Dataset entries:
━━━━

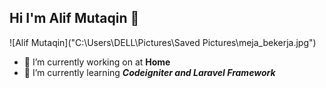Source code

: ## Hi I'm Alif Mutaqin 👋

![Alif Mutaqin]("C:\Users\DELL\Pictures\Saved Pictures\meja_bekerja.jpg")
<!--
**alifmutaqin/alifmutaqin** is a ✨ _special_ ✨ repository because its `README.md` (this file) appears on your GitHub profile.

Here are some ideas to get you started:

- 🔭 I’m currently working on ...
- 🌱 I’m currently learning ...
- 👯 I’m looking to collaborate on ...
- 🤔 I’m looking for help with ...
- 💬 Ask me about ...
- 📫 How to reach me: ...
- 😄 Pronouns: ...
- ⚡ Fun fact: ...
-->

- 🔭 I’m currently working on at **Home**
- 🌱 I’m currently learning ***Codeigniter and Laravel Framework***
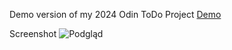 
Demo version of my 2024 Odin ToDo Project [Demo](https://kjama01.github.io/ToDos/)

Screenshot
![Podgląd](https://i.imgur.com/BWquAdt.png)
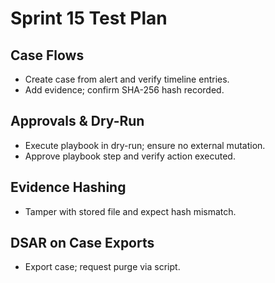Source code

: # Sprint 15 Test Plan

## Case Flows
- Create case from alert and verify timeline entries.
- Add evidence; confirm SHA-256 hash recorded.

## Approvals & Dry-Run
- Execute playbook in dry-run; ensure no external mutation.
- Approve playbook step and verify action executed.

## Evidence Hashing
- Tamper with stored file and expect hash mismatch.

## DSAR on Case Exports
- Export case; request purge via script.
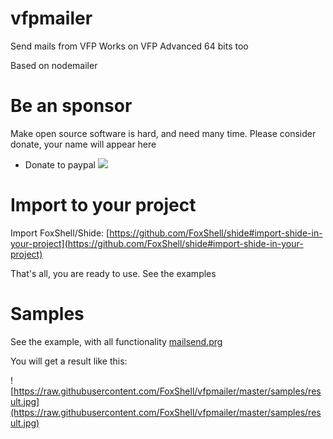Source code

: # vfpmailer

Send mails from VFP
Works on VFP Advanced 64 bits too

Based on nodemailer


# Be an sponsor

Make open source software is hard, and need many time. Please consider donate, your name will appear here

* Donate to paypal [![](https://www.paypalobjects.com/en_US/i/btn/btn_donateCC_LG.gif)](https://www.paypal.com/cgi-bin/webscr?cmd=_s-xclick&hosted_button_id=XTUTKMVWCVQCJ&source=url)


# Import to your project 

Import FoxShell/Shide: [https://github.com/FoxShell/shide#import-shide-in-your-project](https://github.com/FoxShell/shide#import-shide-in-your-project)

That's all, you are ready to use. See the examples


# Samples

See the example, with all functionality [mailsend.prg](./samples/mailsend.prg)

You will get a result like this:

![https://raw.githubusercontent.com/FoxShell/vfpmailer/master/samples/result.jpg](https://raw.githubusercontent.com/FoxShell/vfpmailer/master/samples/result.jpg)
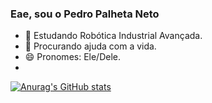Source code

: ### Eae, sou o Pedro Palheta Neto

<!-- 🔭 Hoje trabalho com --> 
- 🌱 Estudando Robótica Industrial Avançada.
- 🤔 Procurando ajuda com a vida.
- 😄 Pronomes: Ele/Dele.
- 
[![Anurag's GitHub stats](https://github-readme-stats.vercel.app/apiI4F2anuraghazra)](https://github.com/anuraghazra/github-readme-stats)
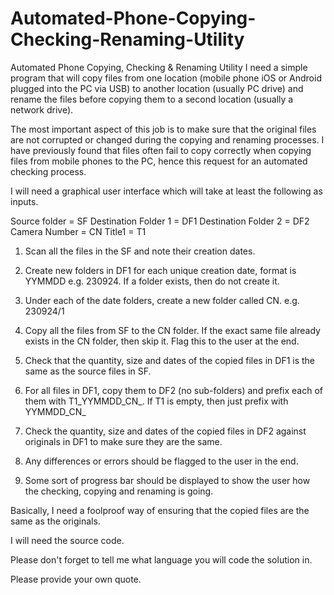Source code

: # Automated-Phone-Copying-Checking-Renaming-Utility
Automated Phone Copying, Checking & Renaming Utility
I need a simple program that will copy files from one location (mobile phone iOS or Android plugged into the PC via USB) to another location (usually PC drive) and rename the files before copying them to a second location (usually a network drive).

The most important aspect of this job is to make sure that the original files are not corrupted or changed during the copying and renaming processes. I have previously found that files often fail to copy correctly when copying files from mobile phones to the PC, hence this request for an automated checking process.

I will need a graphical user interface which will take at least the following as inputs.

Source folder = SF
Destination Folder 1 = DF1
Destination Folder 2 = DF2
Camera Number = CN
Title1 = T1

1. Scan all the files in the SF and note their creation dates.

2. Create new folders in DF1 for each unique creation date, format is YYMMDD e.g. 230924. If a folder exists, then do not create it.

3. Under each of the date folders, create a new folder called CN. e.g. 230924/1

4. Copy all the files from SF to the CN folder. If the exact same file already exists in the CN folder, then skip it. Flag this to the user at the end.

5. Check that the quantity, size and dates of the copied files in DF1 is the same as the source files in SF.

6. For all files in DF1, copy them to DF2 (no sub-folders) and prefix each of them with T1_YYMMDD_CN_. If T1 is empty, then just prefix with YYMMDD_CN_

7. Check the quantity, size and dates of the copied files in DF2 against originals in DF1 to make sure they are the same.

8. Any differences or errors should be flagged to the user in the end.

9. Some sort of progress bar should be displayed to show the user how the checking, copying and renaming is going.

Basically, I need a foolproof way of ensuring that the copied files are the same as the originals.

I will need the source code.

Please don't forget to tell me what language you will code the solution in.

Please provide your own quote.
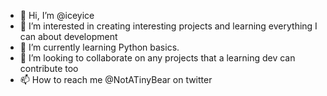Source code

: - 👋 Hi, I’m @iceyice
- 👀 I’m interested in creating interesting projects and learning everything I can about development
- 🌱 I’m currently learning Python basics.
- 💞️ I’m looking to collaborate on any projects that a learning dev can contribute too
- 📫 How to reach me @NotATinyBear on twitter

<!---
iceyice/iceyice is a ✨ special ✨ repository because its `README.md` (this file) appears on your GitHub profile.
You can click the Preview link to take a look at your changes.
--->
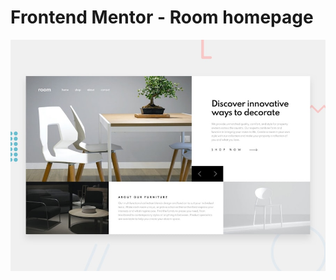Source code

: # Frontend Mentor - Room homepage

![Design preview for the Room homepage coding challenge](app/design/desktop-preview.jpg)
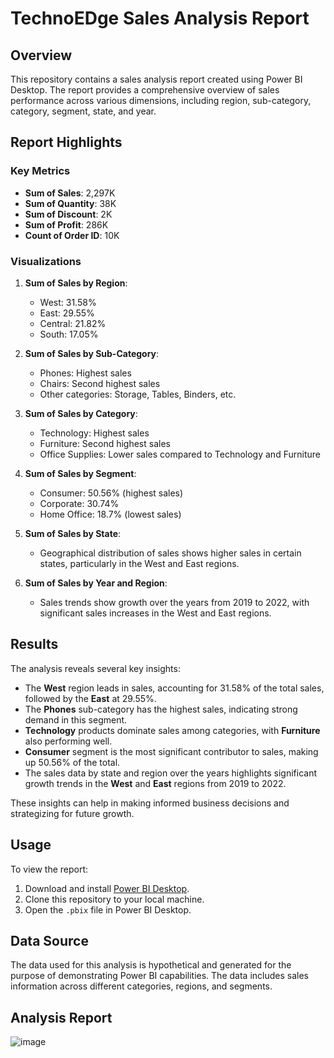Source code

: # TechnoEDge Sales Analysis Report

## Overview

This repository contains a sales analysis report created using Power BI Desktop. The report provides a comprehensive overview of sales performance across various dimensions, including region, sub-category, category, segment, state, and year.

## Report Highlights

### Key Metrics
- **Sum of Sales**: 2,297K
- **Sum of Quantity**: 38K
- **Sum of Discount**: 2K
- **Sum of Profit**: 286K
- **Count of Order ID**: 10K

### Visualizations

1. **Sum of Sales by Region**:
    - West: 31.58%
    - East: 29.55%
    - Central: 21.82%
    - South: 17.05%

2. **Sum of Sales by Sub-Category**:
    - Phones: Highest sales
    - Chairs: Second highest sales
    - Other categories: Storage, Tables, Binders, etc.

3. **Sum of Sales by Category**:
    - Technology: Highest sales
    - Furniture: Second highest sales
    - Office Supplies: Lower sales compared to Technology and Furniture

4. **Sum of Sales by Segment**:
    - Consumer: 50.56% (highest sales)
    - Corporate: 30.74%
    - Home Office: 18.7% (lowest sales)

5. **Sum of Sales by State**:
    - Geographical distribution of sales shows higher sales in certain states, particularly in the West and East regions.

6. **Sum of Sales by Year and Region**:
    - Sales trends show growth over the years from 2019 to 2022, with significant sales increases in the West and East regions.

## Results

The analysis reveals several key insights:

- The **West** region leads in sales, accounting for 31.58% of the total sales, followed by the **East** at 29.55%.
- The **Phones** sub-category has the highest sales, indicating strong demand in this segment.
- **Technology** products dominate sales among categories, with **Furniture** also performing well.
- **Consumer** segment is the most significant contributor to sales, making up 50.56% of the total.
- The sales data by state and region over the years highlights significant growth trends in the **West** and **East** regions from 2019 to 2022.

These insights can help in making informed business decisions and strategizing for future growth.

## Usage

To view the report:
1. Download and install [Power BI Desktop](https://powerbi.microsoft.com/desktop/).
2. Clone this repository to your local machine.
3. Open the `.pbix` file in Power BI Desktop.

## Data Source

The data used for this analysis is hypothetical and generated for the purpose of demonstrating Power BI capabilities. The data includes sales information across different categories, regions, and segments.

## Analysis Report
![image](https://github.com/NishaKathiriya/TechnoEdge-Sales-Analysis-Report/assets/85976617/f1457495-d918-4c2a-abd2-8d817a70aeb5)


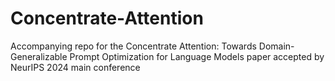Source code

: # Concentrate-Attention
Accompanying repo for the Concentrate Attention: Towards Domain-Generalizable Prompt Optimization for Language Models paper accepted by NeurIPS 2024 main conference
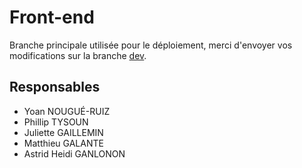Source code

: # Front-end

Branche principale utilisée pour le déploiement, merci d'envoyer vos modifications sur la branche [dev](https://github.com/CrocoJourney/frontend/tree/dev).

## Responsables
- Yoan NOUGUÉ-RUIZ
- Phillip TYSOUN
- Juliette GAILLEMIN
- Matthieu GALANTE
- Astrid Heidi GANLONON 
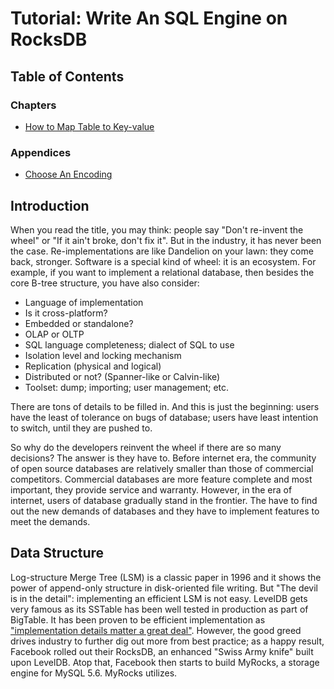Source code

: # Tutorial: Write An SQL Engine on RocksDB

## Table of Contents

### Chapters

- [How to Map Table to Key-value](./how-to-map-table.md)

### Appendices

- [Choose An Encoding](./choose-an-encoding.md)

## Introduction

When you read the title, you may think:
people say "Don't re-invent the wheel" or "If it ain't broke, don't fix it".
But in the industry, it has never been the case. Re-implementations are like
Dandelion on your lawn: they come back, stronger.
Software is a special kind of wheel: it is an ecosystem.
For example, if you want to implement a relational database, then besides the
core B-tree structure, you have also consider:

* Language of implementation
* Is it cross-platform?
* Embedded or standalone?
* OLAP or OLTP
* SQL language completeness; dialect of SQL to use
* Isolation level and locking mechanism
* Replication (physical and logical)
* Distributed or not? (Spanner-like or Calvin-like)
* Toolset: dump; importing; user management; etc.

There are tons of details to be filled in. And this is just the beginning:
users have the least of tolerance on bugs of database;
users have least intention to switch, until they are pushed to.

So why do the developers reinvent the wheel if there are so many decisions?
The answer is they have to. Before internet era, the community of
open source databases are relatively smaller than those of commercial competitors.
Commercial databases are more feature complete and most important,
they provide service and warranty. However, in the era of internet,
users of database gradually stand in the frontier.
The have to find out the new demands of databases and they have to 
implement features to meet the demands. 

## Data Structure

Log-structure Merge Tree (LSM) is a classic paper in 1996 and it shows 
the power of append-only structure in disk-oriented file writing.
But "The devil is in the detail": implementing an efficient LSM is not easy.
LevelDB gets very famous as its SSTable has been well tested in production as part of BigTable.
It has been proven to be efficient implementation as 
["implementation details matter a great deal"](https://www.igvita.com/2012/02/06/sstable-and-log-structured-storage-leveldb/).
However, the good greed drives industry to further dig out more from best practice;
as a happy result, Facebook rolled out their RocksDB, 
an enhanced "Swiss Army knife" built upon LevelDB. Atop that, 
Facebook then starts to build MyRocks, a storage engine for MySQL 5.6.
MyRocks utilizes.


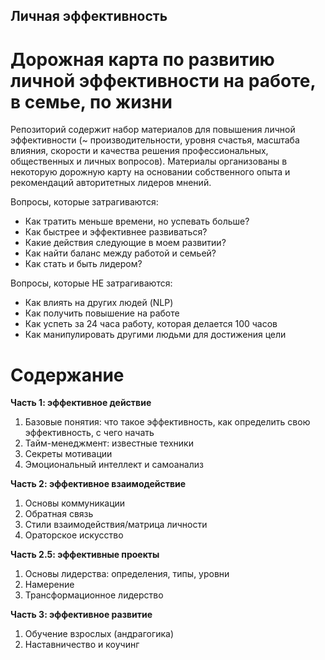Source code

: ## Личная эффективность

# Дорожная карта по развитию личной эффективности на работе, в семье, по жизни

Репозиторий содержит набор материалов для повышения личной эффективности (~ производительности, уровня счастья, масштаба влияния, скорости и качества решения профессиональных, общественных и личных вопросов). Материалы организованы в некоторую дорожную карту на основании собственного опыта и рекомендаций авторитетных лидеров мнений.

Вопросы, которые затрагиваются:
* Как тратить меньше времени, но успевать больше?
* Как быстрее и эффективнее развиваться?
* Какие действия следующие в моем развитии?
* Как найти баланс между работой и семьей?
* Как стать и быть лидером?

Вопросы, которые НЕ затрагиваются:
* Как влиять на других людей (NLP)
* Как получить повышение на работе
* Как успеть за 24 часа работу, которая делается 100 часов
* Как манипулировать другими людьми для достижения цели

# Содержание

**Часть 1: эффективное действие**

1. Базовые понятия: что такое эффективность, как определить свою эффективность, с чего начать
2. Тайм-менеджмент: известные техники
3. Секреты мотивации
4. Эмоциональный интеллект и самоанализ

**Часть 2: эффективное взаимодействие**

1. Основы коммуникации
2. Обратная связь
3. Стили взаимодействия/матрица личности
4. Ораторское искусство

**Часть 2.5: эффективные проекты**

1. Основы лидерства: определения, типы, уровни
2. Намерение
3. Трансформационное лидерство

**Часть 3: эффективное развитие**

1. Обучение взрослых (андрагогика)
2. Наставничество и коучинг
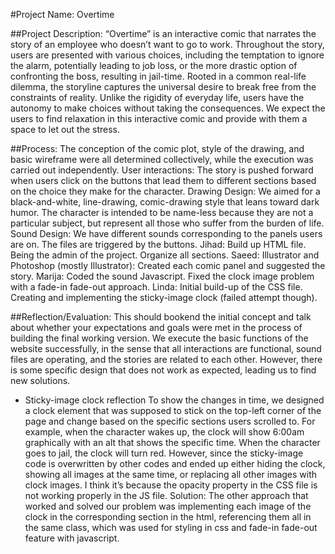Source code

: #Project Name: Overtime

##Project Description: 
“Overtime” is an interactive comic that narrates the story of an employee who doesn’t want to go to work. Throughout the story, users are presented with various choices, including the temptation to ignore the alarm, potentially leading to job loss, or the more drastic option of confronting the boss, resulting in jail-time. Rooted in a common real-life dilemma, the storyline captures the universal desire to break free from the constraints of reality. Unlike the rigidity of everyday life, users have the autonomy to make choices without taking the consequences. 
We expect the users to find relaxation in this interactive comic and provide with them a space to let out the stress. 

##Process: 
The conception of the comic plot, style of the drawing, and basic wireframe were all determined collectively, while the execution was carried out independently.
User interactions: The story is pushed forward when users click on the buttons that lead them to different sections based on the choice they make for the character.
Drawing Design: We aimed for a black-and-white, line-drawing, comic-drawing style that leans toward dark humor. The character is intended to be name-less because they are not a particular subject, but represent all those who suffer from the burden of life. 
Sound Design: We have different sounds corresponding to the panels users are on. The files are triggered by the buttons.
Jihad: Build up HTML file. Being the admin of the project. Organize all sections.
Saeed: Illustrator and Photoshop (mostly Illustrator): Created each comic panel and suggested the story.
Marija: Coded the sound Javascript. Fixed the clock image problem with a fade-in fade-out approach.
Linda: Initial build-up of the CSS file. Creating and implementing the sticky-image clock (failed attempt though).

##Reflection/Evaluation: 
This should bookend the initial concept and talk about whether your expectations and goals were met in the process of building the final working version.
We execute the basic functions of the website successfully, in the sense that all interactions are functional, sound files are operating, and the stories are related to each other. However, there is some specific design that does not work as expected, leading us to find new solutions. 

  - Sticky-image clock reflection
  To show the changes in time, we designed a clock element that was supposed to stick on the top-left corner of the page and change based on the specific sections users scrolled to. For example, when the character wakes up, the clock will show 6:00am graphically with an alt that shows the specific time. When the character goes to jail, the clock will turn red. However, since the sticky-image code is overwritten by other codes and ended up either hiding the clock, showing all images at the same time, or replacing all other images with clock images. I think it’s because the opacity property in the CSS file is not working properly in the JS file.
  Solution: The other approach that worked and solved our problem was implementing each image of the clock in the corresponding section in the html, referencing them all in the same class, which was used for styling in css and fade-in fade-out feature with javascript.

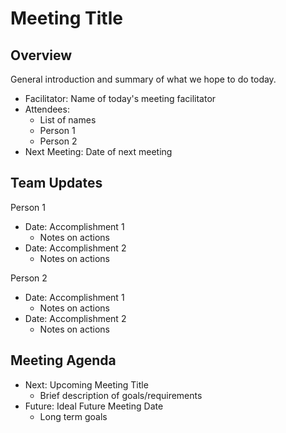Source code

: # Meeting Title

## Overview
General introduction and summary of what we hope to do today.

* Facilitator: Name of today's meeting facilitator
* Attendees: 
    - List of names
    - Person 1
    - Person 2
* Next Meeting: Date of next meeting

## Team Updates
Person 1
* Date: Accomplishment 1
    - Notes on actions
* Date: Accomplishment 2
    - Notes on actions

Person 2
* Date: Accomplishment 1
    - Notes on actions
* Date: Accomplishment 2
    - Notes on actions

## Meeting Agenda
* Next: Upcoming Meeting Title
    - Brief description of goals/requirements
* Future: Ideal Future Meeting Date
    - Long term goals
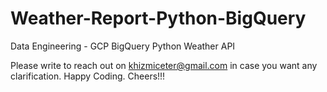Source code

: # Weather-Report-Python-BigQuery
Data Engineering - GCP BigQuery Python Weather API

Please write to reach out on khizmiceter@gmail.com in case you want any clarification.
Happy Coding.
Cheers!!!
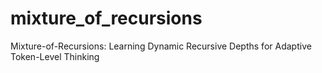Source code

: # mixture_of_recursions
Mixture-of-Recursions: Learning Dynamic Recursive Depths for Adaptive Token-Level Thinking
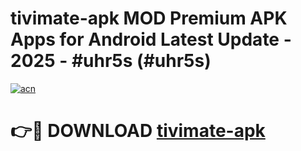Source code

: # tivimate-apk MOD Premium APK Apps for Android Latest Update - 2025 - #uhr5s (#uhr5s)

[![acn](https://github.com/user-attachments/assets/0f9c940e-d8b0-45ae-aac7-cd30a18b3e1c)](https://apps.libra.edu.pl?title=tivimate-apk&ref=18F)

# 👉🔴 DOWNLOAD [tivimate-apk](https://apps.libra.edu.pl?title=tivimate-apk&ref=18F)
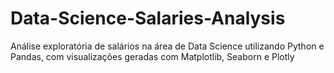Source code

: # Data-Science-Salaries-Analysis
Análise exploratória de salários na área de Data Science utilizando Python e Pandas, com visualizações geradas com Matplotlib, Seaborn e Plotly
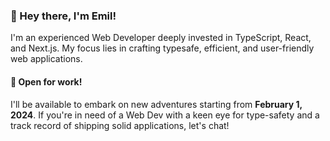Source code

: ### 👋 Hey there, I'm Emil!

I'm an experienced Web Developer deeply invested in TypeScript, React, and Next.js. My focus lies in crafting typesafe, efficient, and user-friendly web applications.

#### 📆 Open for work!
I'll be available to embark on new adventures starting from **February 1, 2024**. If you're in need of a Web Dev with a keen eye for type-safety and a track record of shipping solid applications, let's chat!
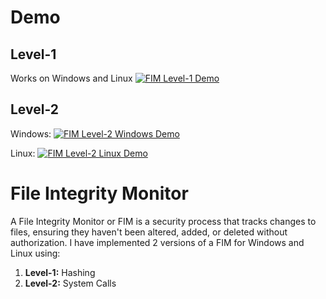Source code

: # Demo
## Level-1
Works on Windows and Linux
[![FIM Level-1 Demo](https://img.youtube.com/vi/7ysLWvOWIQY/0.jpg)](https://www.youtube.com/watch?v=7ysLWvOWIQY)

## Level-2
Windows:
[![FIM Level-2 Windows Demo](https://img.youtube.com/vi/Bpd6WxHQh9I/0.jpg)](https://www.youtube.com/watch?v=Bpd6WxHQh9I)

Linux:
[![FIM Level-2 Linux Demo](https://img.youtube.com/vi/Bpd6WxHQh9I/0.jpg)](https://www.youtube.com/watch?v=IlI8JwW2nTE)

# File Integrity Monitor
A File Integrity Monitor or FIM is a security process that tracks changes to files, ensuring they haven't been altered, added, or deleted without authorization.
I have implemented 2 versions of a FIM for Windows and Linux using:
  1) **Level-1:** Hashing
  2) **Level-2:** System Calls
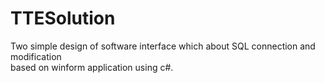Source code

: TTESolution
====
Two simple design of software interface which about SQL connection and modification<br>
based on winform application using c#. 
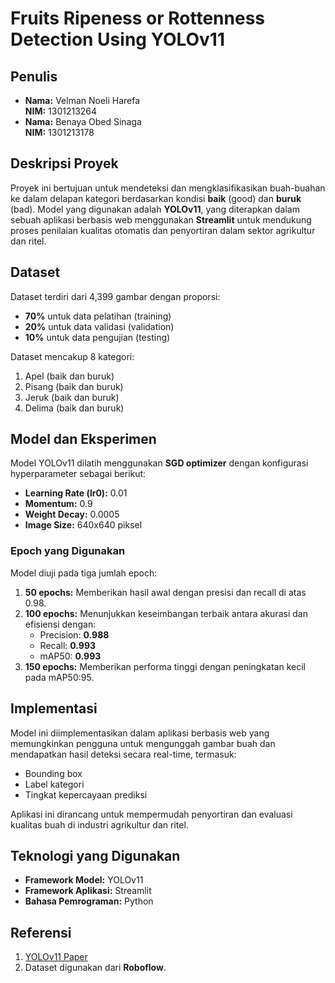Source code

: # Fruits Ripeness or Rottenness Detection Using YOLOv11

## Penulis
- **Nama:** Velman Noeli Harefa  
  **NIM:** 1301213264  
- **Nama:** Benaya Obed Sinaga  
  **NIM:** 1301213178  

## Deskripsi Proyek
Proyek ini bertujuan untuk mendeteksi dan mengklasifikasikan buah-buahan ke dalam delapan kategori berdasarkan kondisi **baik** (good) dan **buruk** (bad). Model yang digunakan adalah **YOLOv11**, yang diterapkan dalam sebuah aplikasi berbasis web menggunakan **Streamlit** untuk mendukung proses penilaian kualitas otomatis dan penyortiran dalam sektor agrikultur dan ritel.

## Dataset
Dataset terdiri dari 4,399 gambar dengan proporsi:
- **70%** untuk data pelatihan (training)
- **20%** untuk data validasi (validation)
- **10%** untuk data pengujian (testing)

Dataset mencakup 8 kategori:
1. Apel (baik dan buruk)
2. Pisang (baik dan buruk)
3. Jeruk (baik dan buruk)
4. Delima (baik dan buruk)

## Model dan Eksperimen
Model YOLOv11 dilatih menggunakan **SGD optimizer** dengan konfigurasi hyperparameter sebagai berikut:
- **Learning Rate (lr0):** 0.01
- **Momentum:** 0.9
- **Weight Decay:** 0.0005
- **Image Size:** 640x640 piksel

### Epoch yang Digunakan
Model diuji pada tiga jumlah epoch:
1. **50 epochs:** Memberikan hasil awal dengan presisi dan recall di atas 0.98.
2. **100 epochs:** Menunjukkan keseimbangan terbaik antara akurasi dan efisiensi dengan:
   - Precision: **0.988**
   - Recall: **0.993**
   - mAP50: **0.993**
3. **150 epochs:** Memberikan performa tinggi dengan peningkatan kecil pada mAP50:95.

## Implementasi
Model ini diimplementasikan dalam aplikasi berbasis web yang memungkinkan pengguna untuk mengunggah gambar buah dan mendapatkan hasil deteksi secara real-time, termasuk:
- Bounding box
- Label kategori
- Tingkat kepercayaan prediksi

Aplikasi ini dirancang untuk mempermudah penyortiran dan evaluasi kualitas buah di industri agrikultur dan ritel.

## Teknologi yang Digunakan
- **Framework Model:** YOLOv11
- **Framework Aplikasi:** Streamlit
- **Bahasa Pemrograman:** Python

## Referensi
1. [YOLOv11 Paper](https://arxiv.org/abs/...)
2. Dataset digunakan dari **Roboflow**.
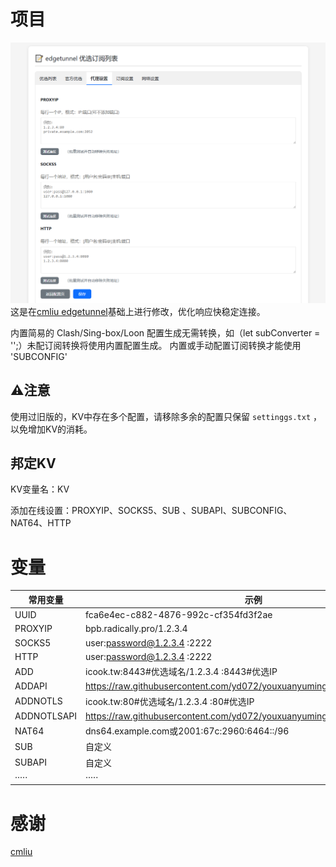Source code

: # 项目
![eom](./eom.png)
这是在[cmliu edgetunnel](https://github.com/cmliu/edgetunnel)基础上进行修改，优化响应快稳定连接。

内置简易的 Clash/Sing-box/Loon 配置生成无需转换，如（let subConverter = '';）未配订阅转换将使用内置配置生成。
内置或手动配置订阅转换才能使用 'SUBCONFIG'
## ⚠️注意
使用过旧版的，KV中存在多个配置，请移除多余的配置只保留 `settinggs.txt` ，以免增加KV的消耗。

## 邦定KV
KV变量名：KV

添加在线设置：PROXYIP、SOCKS5、SUB 、SUBAPI、SUBCONFIG、NAT64、HTTP

# 变量
| 常用变量 | 示例 |
|--------|---------|
| UUID  | fca6e4ec-c882-4876-992c-cf354fd3f2ae |
| PROXYIP | bpb.radically.pro/1.2.3.4 |
| SOCKS5 | user:password@1.2.3.4 :2222 |
| HTTP | user:password@1.2.3.4 :2222 |
| ADD | icook.tw:8443#优选域名/1.2.3.4 :8443#优选IP |
| ADDAPI | https://raw.githubusercontent.com/yd072/youxuanyuming/refs/heads/main/ip.txt |
| ADDNOTLS | icook.tw:80#优选域名/1.2.3.4 :80#优选IP |
| ADDNOTLSAPI | https://raw.githubusercontent.com/yd072/youxuanyuming/refs/heads/main/ip.txt |
| NAT64 | dns64.example.com或2001:67c:2960:6464::/96 |
| SUB | 自定义 |
| SUBAPI | 自定义 |
| ····· | ····· |

# 感谢
[cmliu](https://github.com/cmliu/edgetunnel)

━━━━

• [The problem]
Could you write out, exactly as they stand, only the lines above that begin at the line with "The answer is" and stop after the line with "users of database"?

• [Exercise output]
The answer is they have to. Before internet era, the community of
open source databases are relatively smaller than those of commercial competitors.
Commercial databases are more feature complete and most important,
they provide service and warranty. However, in the era of internet,
users of database gradually stand in the frontier.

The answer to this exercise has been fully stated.